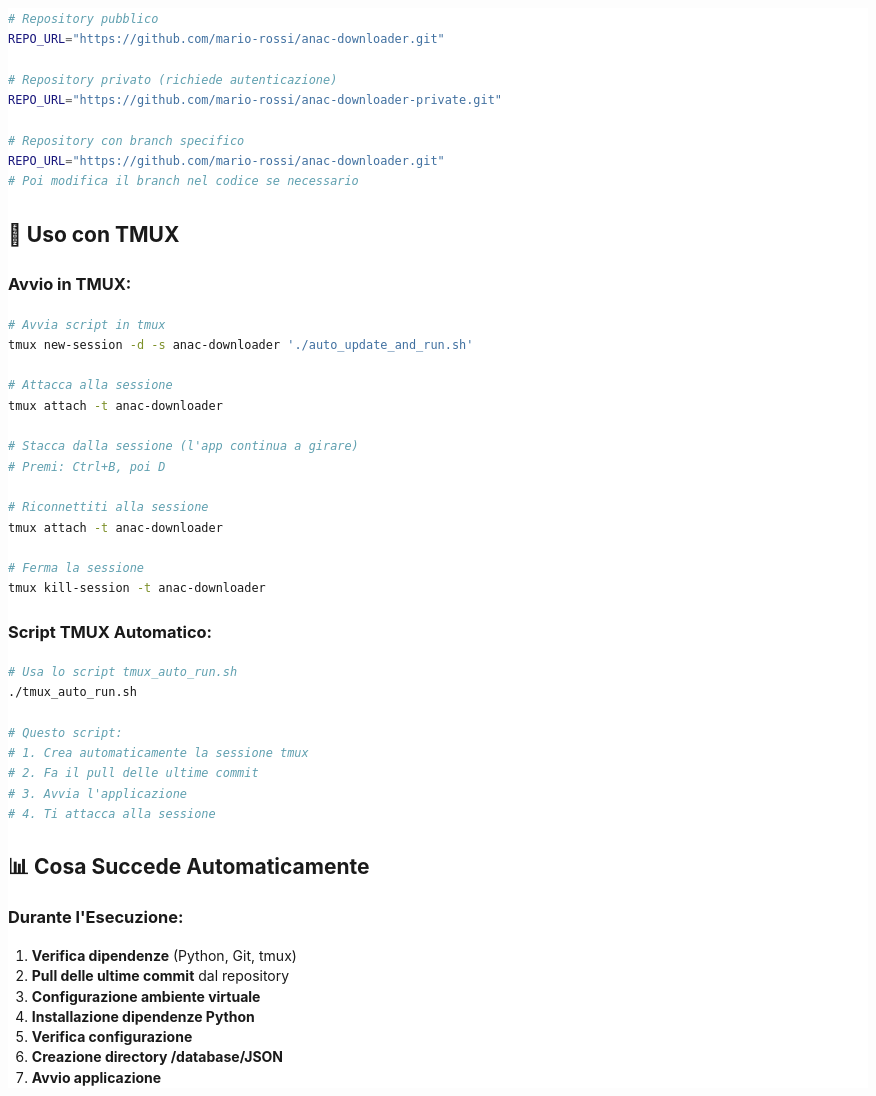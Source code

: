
 ```bash
# Repository pubblico
REPO_URL="https://github.com/mario-rossi/anac-downloader.git"

# Repository privato (richiede autenticazione)
REPO_URL="https://github.com/mario-rossi/anac-downloader-private.git"

# Repository con branch specifico
REPO_URL="https://github.com/mario-rossi/anac-downloader.git"
# Poi modifica il branch nel codice se necessario
```

## 🚀 Uso con TMUX

### Avvio in TMUX:

```bash
# Avvia script in tmux
tmux new-session -d -s anac-downloader './auto_update_and_run.sh'

# Attacca alla sessione
tmux attach -t anac-downloader

# Stacca dalla sessione (l'app continua a girare)
# Premi: Ctrl+B, poi D

# Riconnettiti alla sessione
tmux attach -t anac-downloader

# Ferma la sessione
tmux kill-session -t anac-downloader
```

### Script TMUX Automatico:

```bash
# Usa lo script tmux_auto_run.sh
./tmux_auto_run.sh

# Questo script:
# 1. Crea automaticamente la sessione tmux
# 2. Fa il pull delle ultime commit
# 3. Avvia l'applicazione
# 4. Ti attacca alla sessione
```

## 📊 Cosa Succede Automaticamente

### Durante l'Esecuzione:

1. **Verifica dipendenze** (Python, Git, tmux)
2. **Pull delle ultime commit** dal repository
3. **Configurazione ambiente virtuale**
4. **Installazione dipendenze Python**
5. **Verifica configurazione**
6. **Creazione directory /database/JSON**
7. **Avvio applicazione**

*-*-*

## ASSIGNED TASK
An exact copy of the entries from the line containing "3. **Configurazione ambiente virtuale**" through the last line is the expected answer.

## SOLUTION TO THIS TASK
3. **Configurazione ambiente virtuale**
4. **Installazione dipendenze Python**
5. **Verifica configurazione**
6. **Creazione directory /database/JSON**
7. **Avvio applicazione**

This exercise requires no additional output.